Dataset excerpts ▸
"""

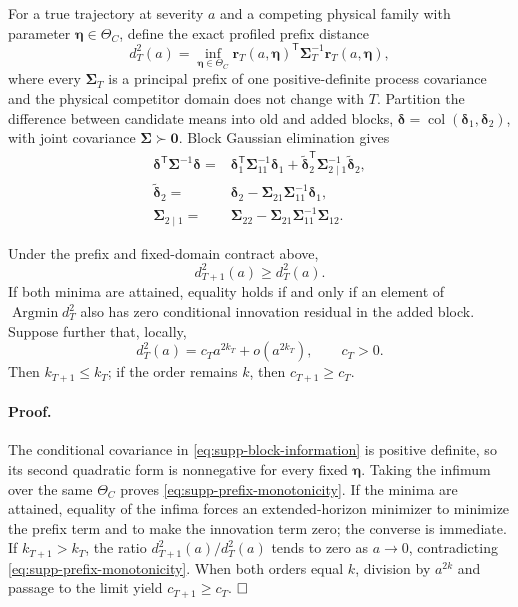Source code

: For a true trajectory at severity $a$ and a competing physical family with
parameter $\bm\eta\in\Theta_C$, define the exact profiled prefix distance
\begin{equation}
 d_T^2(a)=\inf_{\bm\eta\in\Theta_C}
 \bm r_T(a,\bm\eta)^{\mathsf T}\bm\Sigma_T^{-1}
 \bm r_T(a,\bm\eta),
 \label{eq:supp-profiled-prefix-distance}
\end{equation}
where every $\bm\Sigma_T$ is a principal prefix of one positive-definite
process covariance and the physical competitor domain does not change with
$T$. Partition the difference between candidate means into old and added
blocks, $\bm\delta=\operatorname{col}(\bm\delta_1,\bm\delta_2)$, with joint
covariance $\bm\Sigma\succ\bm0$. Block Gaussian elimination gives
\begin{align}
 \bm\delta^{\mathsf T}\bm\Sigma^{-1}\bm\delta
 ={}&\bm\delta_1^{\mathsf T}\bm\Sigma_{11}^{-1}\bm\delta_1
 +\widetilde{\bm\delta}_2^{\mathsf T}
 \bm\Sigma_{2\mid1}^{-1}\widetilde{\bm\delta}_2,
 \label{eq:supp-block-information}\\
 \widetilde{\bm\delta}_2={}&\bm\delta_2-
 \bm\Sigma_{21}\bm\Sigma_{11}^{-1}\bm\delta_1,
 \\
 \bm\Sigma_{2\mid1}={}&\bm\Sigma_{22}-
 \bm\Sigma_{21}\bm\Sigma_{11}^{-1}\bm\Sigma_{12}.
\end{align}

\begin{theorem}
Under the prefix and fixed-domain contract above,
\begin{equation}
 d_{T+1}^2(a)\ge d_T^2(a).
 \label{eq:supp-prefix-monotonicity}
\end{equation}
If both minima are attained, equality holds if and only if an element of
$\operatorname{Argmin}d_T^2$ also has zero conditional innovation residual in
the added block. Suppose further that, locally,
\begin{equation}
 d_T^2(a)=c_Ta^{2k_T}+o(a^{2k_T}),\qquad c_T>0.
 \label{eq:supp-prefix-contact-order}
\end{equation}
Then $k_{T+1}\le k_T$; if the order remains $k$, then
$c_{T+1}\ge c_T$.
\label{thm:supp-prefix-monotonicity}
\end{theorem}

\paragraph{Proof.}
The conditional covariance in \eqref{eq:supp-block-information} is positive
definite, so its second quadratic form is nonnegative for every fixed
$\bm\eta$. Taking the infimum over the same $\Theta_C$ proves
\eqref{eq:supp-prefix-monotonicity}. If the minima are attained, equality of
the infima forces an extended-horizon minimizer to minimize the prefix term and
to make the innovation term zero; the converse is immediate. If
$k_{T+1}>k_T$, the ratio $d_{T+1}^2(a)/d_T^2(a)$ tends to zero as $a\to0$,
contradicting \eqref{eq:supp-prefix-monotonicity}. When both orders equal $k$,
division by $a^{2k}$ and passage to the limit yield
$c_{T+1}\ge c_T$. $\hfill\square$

"""

WHAT THE TASK ASKS ▸ Restate all entries exactly; pictures stay out.

REPLY TO THE EXERCISE ▸
Source code

: For a true trajectory at severity $a$ and a competing physical family with
parameter $\bm\eta\in\Theta_C$, define the exact profiled prefix distance
\begin{equation}
 d_T^2(a)=\inf_{\bm\eta\in\Theta_C}
 \bm r_T(a,\bm\eta)^{\mathsf T}\bm\Sigma_T^{-1}
 \bm r_T(a,\bm\eta),
 \label{eq:supp-profiled-prefix-distance}
\end{equation}
where every $\bm\Sigma_T$ is a principal prefix of one positive-definite
process covariance and the physical competitor domain does not change with
$T$. Partition the difference between candidate means into old and added
blocks, $\bm\delta=\operatorname{col}(\bm\delta_1,\bm\delta_2)$, with joint
covariance $\bm\Sigma\succ\bm0$. Block Gaussian elimination gives
\begin{align}
 \bm\delta^{\mathsf T}\bm\Sigma^{-1}\bm\delta
 ={}&\bm\delta_1^{\mathsf T}\bm\Sigma_{11}^{-1}\bm\delta_1
 +\widetilde{\bm\delta}_2^{\mathsf T}
 \bm\Sigma_{2\mid1}^{-1}\widetilde{\bm\delta}_2,
 \label{eq:supp-block-information}\\
 \widetilde{\bm\delta}_2={}&\bm\delta_2-
 \bm\Sigma_{21}\bm\Sigma_{11}^{-1}\bm\delta_1,
 \\
 \bm\Sigma_{2\mid1}={}&\bm\Sigma_{22}-
 \bm\Sigma_{21}\bm\Sigma_{11}^{-1}\bm\Sigma_{12}.
\end{align}

\begin{theorem}
Under the prefix and fixed-domain contract above,
\begin{equation}
 d_{T+1}^2(a)\ge d_T^2(a).
 \label{eq:supp-prefix-monotonicity}
\end{equation}
If both minima are attained, equality holds if and only if an element of
$\operatorname{Argmin}d_T^2$ also has zero conditional innovation residual in
the added block. Suppose further that, locally,
\begin{equation}
 d_T^2(a)=c_Ta^{2k_T}+o(a^{2k_T}),\qquad c_T>0.
 \label{eq:supp-prefix-contact-order}
\end{equation}
Then $k_{T+1}\le k_T$; if the order remains $k$, then
$c_{T+1}\ge c_T$.
\label{thm:supp-prefix-monotonicity}
\end{theorem}

\paragraph{Proof.}
The conditional covariance in \eqref{eq:supp-block-information} is positive
definite, so its second quadratic form is nonnegative for every fixed
$\bm\eta$. Taking the infimum over the same $\Theta_C$ proves
\eqref{eq:supp-prefix-monotonicity}. If the minima are attained, equality of
the infima forces an extended-horizon minimizer to minimize the prefix term and
to make the innovation term zero; the converse is immediate. If
$k_{T+1}>k_T$, the ratio $d_{T+1}^2(a)/d_T^2(a)$ tends to zero as $a\to0$,
contradicting \eqref{eq:supp-prefix-monotonicity}. When both orders equal $k$,
division by $a^{2k}$ and passage to the limit yield
$c_{T+1}\ge c_T$. $\hfill\square$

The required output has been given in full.